We could also possibly implement this as a Plone transform (it is extremely unclear to me how we'd do it). We'd still have to care about the ordering problem, though.

Context for plone.app.uuid:

MrTango commented 2 years ago

In general +1 for the direction, but it is quite some work, not sure what milestone you have in mind, for Plone 6.0 it looks like a bit too much. But if it is non breaking can be done later too. I think plone.app.linkintegrity is the better place, at the end it's about link integrity. Please no addition package ;). Would you work on this, when it's accepted by the FWT?

Rudd-O commented 2 years ago

This would be a non-breaking change. Even if we were to back the change out, Plone already has included — for a very long time — the capability to forward-resolve from UID to URL, so any users affected by this change being backed out would not experience any content breakage at all.

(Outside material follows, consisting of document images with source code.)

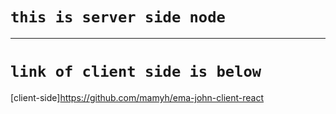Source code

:# `this is server side node `
---------------------------------------------
# `link of client side is below `
[client-side]https://github.com/mamyh/ema-john-client-react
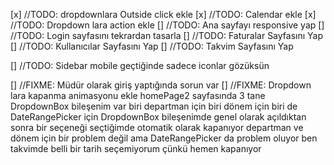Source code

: [x] //TODO: dropdownlara Outside click ekle
[x] //TODO: Calendar ekle
[x] //TODO: Dropdown lara action ekle
[] //TODO: Ana sayfayı responsive yap
[] //TODO: Login sayfasını tekrardan tasarla
[] //TODO: Faturalar Sayfasını Yap
[] //TODO: Kullanıcılar Sayfasını Yap
[] //TODO: Takvim Sayfasını Yap

[] //TODO: Sidebar mobile geçtiğinde sadece iconlar gözüksün

[] //FIXME: Müdür olarak giriş yaptığında sorun var
[] //FIXME: Dropdown lara kapanma animasyonu ekle
homePage2 sayfasında 3 tane DropdownBox bileşenim var biri departman için biri dönem için biri de DateRangePicker için DropdownBox bileşenimde genel olarak açıldıktan sonra bir seçeneği seçtiğimde otomatik olarak kapanıyor departman ve dönem için bir problem değil ama DateRangePicker da problem oluyor ben takvimde belli bir tarih seçemiyorum çünkü hemen kapanıyor
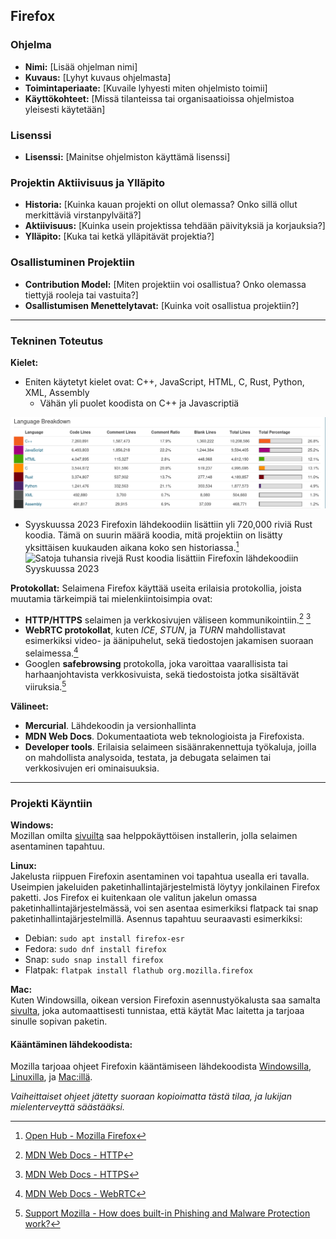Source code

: ## Firefox

### Ohjelma

- **Nimi:** \[Lisää ohjelman nimi\]
- **Kuvaus:** \[Lyhyt kuvaus ohjelmasta\]
- **Toimintaperiaate:** \[Kuvaile lyhyesti miten ohjelmisto toimii\]
- **Käyttökohteet:** \[Missä tilanteissa tai organisaatioissa ohjelmistoa yleisesti käytetään\]

### Lisenssi

- **Lisenssi:** \[Mainitse ohjelmiston käyttämä lisenssi\]

### Projektin Aktiivisuus ja Ylläpito

- **Historia:** \[Kuinka kauan projekti on ollut olemassa? Onko sillä ollut merkittäviä virstanpylväitä?\]
- **Aktiivisuus:** \[Kuinka usein projektissa tehdään päivityksiä ja korjauksia?\]
- **Ylläpito:** \[Kuka tai ketkä ylläpitävät projektia?\]

### Osallistuminen Projektiin

- **Contribution Model:** \[Miten projektiin voi osallistua? Onko olemassa tiettyjä rooleja tai vastuita?\]
- **Osallistumisen Menettelytavat:** \[Kuinka voit osallistua projektiin?\]
___
### Tekninen Toteutus
**Kielet:**
- Eniten käytetyt kielet ovat:  C++, JavaScript, HTML, C, Rust, Python, XML, Assembly
	- Vähän yli puolet koodista on C++ ja Javascriptiä

![Firefoxin koodin jakauma ohjelmointikielten perusteella](res/language_breakdown.png)
- Syyskuussa 2023 Firefoxin lähdekoodiin lisättiin yli 720,000 riviä Rust koodia. Tämä on suurin määrä koodia, mitä projektiin on lisätty yksittäisen kuukauden aikana koko sen historiassa.[^languages]
	![Satoja tuhansia rivejä Rust koodia lisättiin Firefoxin lähdekoodiin Syyskuussa 2023](/res/loc_by_language.png)
	
**Protokollat:**
Selaimena Firefox käyttää useita erilaisia protokollia, joista muutamia tärkeimpiä tai mielenkiintoisimpia ovat:
- **HTTP/HTTPS** selaimen ja verkkosivujen väliseen kommunikointiin.[^http] [^https]
- **WebRTC protokollat**, kuten *ICE*, *STUN*, ja *TURN* mahdollistavat esimerkiksi video- ja äänipuhelut, sekä tiedostojen jakamisen suoraan selaimessa.[^webrtc]
- Googlen **safebrowsing** protokolla, joka varoittaa vaarallisista tai harhaanjohtavista verkkosivuista, sekä tiedostoista jotka sisältävät viiruksia.[^safebrowsing]

**Välineet:**
 - **Mercurial**. Lähdekoodin ja versionhallinta
 - **MDN Web Docs**. Dokumentaatiota web teknologioista ja Firefoxista.
 - **Developer tools**. Erilaisia selaimeen sisäänrakennettuja työkaluja, joilla on mahdollista analysoida, testata, ja debugata selaimen tai verkkosivujen eri ominaisuuksia.
___
### Projekti Käyntiin
**Windows:**<br> Mozillan omilta [sivuilta](https://www.mozilla.org/en-US/firefox/all/) saa helppokäyttöisen installerin, jolla selaimen asentaminen tapahtuu.

**Linux:**<br> Jakelusta riippuen Firefoxin asentaminen voi tapahtua usealla eri tavalla. Useimpien jakeluiden paketinhallintajärjestelmistä löytyy jonkilainen Firefox paketti. Jos Firefox ei kuitenkaan ole valitun jakelun omassa paketinhallintajärjestelmässä, voi sen asentaa esimerkiksi flatpack tai snap paketinhallintajärjestelmillä. Asennus tapahtuu seuraavasti esimerkiksi:
- Debian: `sudo apt install firefox-esr`
- Fedora: `sudo dnf install firefox`
- Snap: `sudo snap install firefox`
- Flatpak: `flatpak install flathub org.mozilla.firefox`

**Mac:**<br>Kuten Windowsilla, oikean version Firefoxin asennustyökalusta saa samalta [sivulta](https://www.mozilla.org/en-US/firefox/all/), joka automaattisesti tunnistaa, että käytät Mac laitetta ja tarjoaa sinulle sopivan paketin.

#### Kääntäminen lähdekoodista:
Mozilla tarjoaa ohjeet Firefoxin kääntämiseen lähdekoodista [Windowsilla](https://firefox-source-docs.mozilla.org/setup/windows_build.html), [Linuxilla](https://firefox-source-docs.mozilla.org/setup/linux_build.html), ja [Mac:illä](https://firefox-source-docs.mozilla.org/setup/macos_build.html). 

*Vaiheittaiset ohjeet jätetty suoraan kopioimatta tästä tilaa, ja lukijan mielenterveyttä säästääksi.*

[^languages]: [Open Hub - Mozilla Firefox](https://openhub.net/p/firefox/analyses/latest/languages_summary)
[^http]:[MDN Web Docs - HTTP](https://developer.mozilla.org/en-US/docs/Web/HTTP)
[^https]:[MDN Web Docs - HTTPS](https://developer.mozilla.org/en-US/docs/Glossary/HTTPS)
[^webrtc]:[MDN Web Docs - WebRTC](https://developer.mozilla.org/en-US/docs/Web/API/WebRTC_API/Protocols)
[^safebrowsing]:[Support Mozilla - How does built-in Phishing and Malware Protection work?](https://support.mozilla.org/en-US/kb/how-does-phishing-and-malware-protection-work)

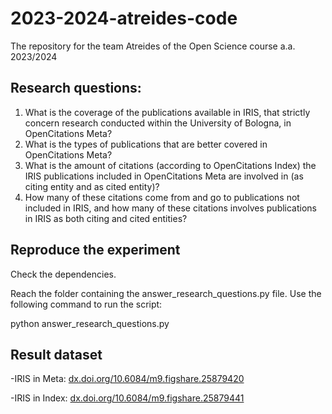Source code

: # 2023-2024-atreides-code
The repository for the team Atreides of the Open Science course a.a. 2023/2024

## Research questions:

1) What is the coverage of the publications available in IRIS, that strictly concern research conducted within the University of Bologna, in OpenCitations Meta?
2) What is the types of publications that are better covered in OpenCitations Meta?
3) What is the amount of citations (according to OpenCitations Index) the IRIS publications included in OpenCitations Meta are involved in (as citing entity and as cited entity)?
4) How many of these citations come from and go to publications not included in IRIS, and how many of these citations involves publications in IRIS as both citing and cited entities?

## Reproduce the experiment

Check the dependencies.

Reach the folder containing the answer_research_questions.py file. Use the following command to run the script:

python answer_research_questions.py

## Result dataset

-IRIS in Meta: [dx.doi.org/10.6084/m9.figshare.25879420](dx.doi.org/10.6084/m9.figshare.25879420)

-IRIS in Index: [dx.doi.org/10.6084/m9.figshare.25879441](dx.doi.org/10.6084/m9.figshare.25879441)


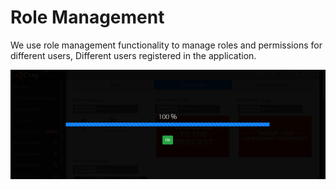 # Role Management

We use role management functionality to manage roles and permissions for different users, Different users registered in the application.

![](../.gitbook/assets/image%20%28289%29.png)

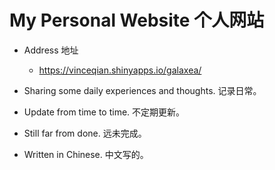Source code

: # My Personal Website 个人网站


  - Address 地址
    - <https://vinceqian.shinyapps.io/galaxea/>

  - Sharing some daily experiences and thoughts. 记录日常。
  
  - Update from time to time. 不定期更新。

  - Still far from done. 远未完成。

  - Written in Chinese. 中文写的。
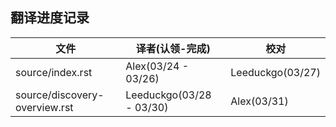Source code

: ## 翻译进度记录


| 文件               |  译者(认领-完成)    |   校对  |
| ----------------- | ----------------- | ---------------   |
|source/index.rst   |  Alex(03/24 - 03/26)|  Leeduckgo(03/27)  |
|source/discovery-overview.rst   |  Leeduckgo(03/28 - 03/30)|  Alex(03/31)  |
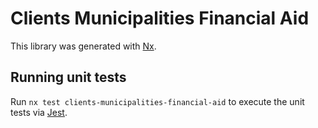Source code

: # Clients Municipalities Financial Aid

This library was generated with [Nx](https://nx.dev).

## Running unit tests

Run `nx test clients-municipalities-financial-aid` to execute the unit tests via [Jest](https://jestjs.io).

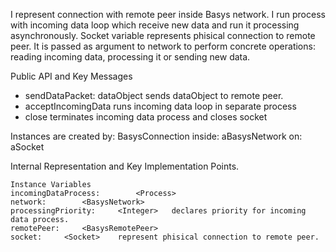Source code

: I represent connection with remote peer inside Basys network.
I run process with incoming data loop which receive new data and run it processing asynchronously. 
Socket variable represents phisical connection to remote peer.  It is passed as argument to network to perform concrete operations: reading incoming data, processing it or sending new data.

Public API and Key Messages

- sendDataPacket:   dataObject
	sends dataObject to remote peer.
- acceptIncomingData 
	runs incoming data loop in separate process 
- close
	terminates incoming data process and closes socket

Instances are created by:
	BasysConnection inside: aBasysNetwork on: aSocket
 
Internal Representation and Key Implementation Points.

    Instance Variables
	incomingDataProcess:		<Process>
	network:		<BasysNetwork>
	processingPriority:		<Integer>	declares priority for incoming data process.
	remotePeer:		<BasysRemotePeer>
	socket:		<Socket>	represent phisical connection to remote peer.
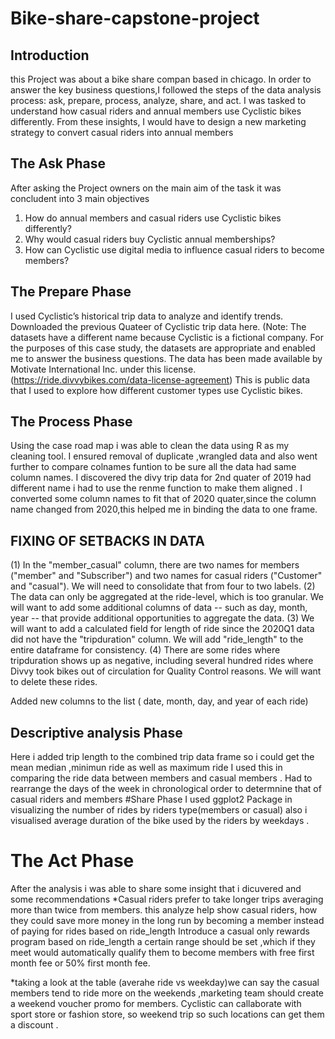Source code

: # Bike-share-capstone-project
## Introduction
this Project was about a bike share compan based in chicago.
In order to answer the key business questions,I followed the steps of the data analysis process: ask, prepare, process, analyze,
share, and act. 
I was tasked to understand how casual riders and annual members use Cyclistic bikes differently. From these insights,
I would have to design a new marketing strategy to convert casual riders into annual members
## The Ask Phase 
After asking the Project owners on the main aim of the task it was concludent into 3 main objectives 
1. How do annual members and casual riders use Cyclistic bikes differently?
2. Why would casual riders buy Cyclistic annual memberships?
3. How can Cyclistic use digital media to influence casual riders to become members?

## The Prepare Phase
I used  Cyclistic’s historical trip data to analyze and identify trends. Downloaded the previous Quateer of Cyclistic trip data
here. (Note: The datasets have a different name because Cyclistic is a fictional company. For the purposes of this case study,
the datasets are appropriate and enabled me  to answer the business questions. The data has been made available by
Motivate International Inc. under this license.(https://ride.divvybikes.com/data-license-agreement) 
This is public data that I  used to explore how different customer types use Cyclistic bikes. 

## The Process Phase
Using the case road map i was able to clean the data using R as my cleaning tool.
I ensured removal of duplicate ,wrangled data and also went further to compare colnames funtion  to be sure all the data had same column names.
I discovered the divy trip data for 2nd quater of 2019 had different name i had to use the renme function to make them aligned .
I converted some column names to fit that of 2020 quater,since the column name changed from 2020,this helped me in binding the data to one frame.
## FIXING OF SETBACKS IN DATA
 (1) In the "member_casual" column, there are two names for members ("member" and "Subscriber") and two names for casual riders ("Customer" and "casual"). We will need to consolidate that from four to two labels.
 (2) The data can only be aggregated at the ride-level, which is too granular. We will want to add some additional columns of data -- such as day, month, year -- that provide additional opportunities to aggregate the data.
 (3) We will want to add a calculated field for length of ride since the 2020Q1 data did not have the "tripduration" column. We will add "ride_length" to the entire dataframe for consistency.
 (4) There are some rides where tripduration shows up as negative, including several hundred rides where Divvy took bikes out of circulation for Quality Control reasons. We will want to delete these rides.
 
Added new columns to the list ( date, month, day, and year of each ride)
## Descriptive analysis Phase
Here i added trip length to the combined trip data frame so i could get the mean median ,minimun ride as well as maximum ride 
I used this in comparing the ride data between members and casual members .
Had to rearrange the days of the week in chronological order to determnine that of casual riders  and members 
#Share Phase 
I used ggplot2 Package in visualizing the number of rides by riders type(members or casual)
also i visualised average duration of the bike used by the riders by weekdays .
# The Act Phase
After the analysis i was able to share some insight that i dicuvered and some recommendations
 *Casual riders prefer to take longer trips averaging more than twice from members.
this analyze help show casual riders, how they could save more money in the long run by becoming a member instead of paying for rides based on ride_length
Introduce a casual only rewards program based on ride_length a certain range should be set ,which if they meet would  automatically qualify them to become members with free first month fee or 50% first month fee.

*taking a look at the table (averahe ride vs weekday)we can say the casual members tend to ride more on the weekends ,marketing team should create a weekend voucher promo for members. Cyclistic can callaborate with sport store or fashion store, so weekend trip so such locations can get them a discount .
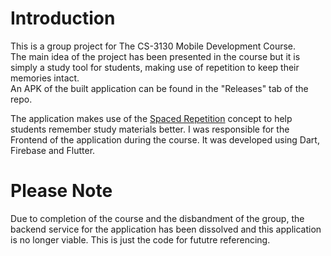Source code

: # Introduction
This is a group project for The CS-3130 Mobile Development Course.  
The main idea of the project has been presented in the course but it is simply a study tool for students, making use of repetition to keep their memories intact.  
An APK of the built application can be found in the "Releases" tab of the repo.

The application makes use of the [Spaced Repetition](https://en.wikipedia.org/wiki/Spaced_repetition) concept to help students remember study materials better. I was responsible for the Frontend of the application during the course. It was developed using Dart, Firebase and Flutter.

# Please Note
Due to completion of the course and the disbandment of the group, the backend service for the application has been dissolved and this application is no longer viable. This is just the code for fututre referencing.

It's not that much work — the meat of the code already exists in c.ei (ask @pbauer — he wrote most of it!), and I estimate wiring the existing code should clock in at less than 500 LOC, probably substantially less. Here is what we have, which I have already made sure is consistent with resolveuid handling throughout the rest of Plone:

Even regarding linkintegrification of existing content, at no point in time will we ask future Plone users to do any sort of migratory step if they dont want to, but we can kindly point them to collective.exportimport if they do positively want to apply link integrity to existing content, as the tool already has this baked in. Of course, future work may decide to port that feature into Plone core — but that would be out of scope for this project.

I would most likely not work full time on this, but I have a substantial sum of money (EUR / CHF / USD / BTC offered) set aside to fund this project, to whomever in the Plone community wants to tackle this. I will also be reviewing and likely making minor changes to the code as it evolves.

And of course the result will be as free software as Plone itself.

tisto commented 2 years ago

@Rudd-O can you elaborate your plans regarding Plone 6 and especially Volto? Both link integrity and resolveuid might be subject to change in the future. We have to make both features fully available via REST API and usable for any consumer system (mainly but not only Volto). We will also have to think about making all TinyMCE transformations optional, since there is no TinyMCE in Plone 6 / Volto.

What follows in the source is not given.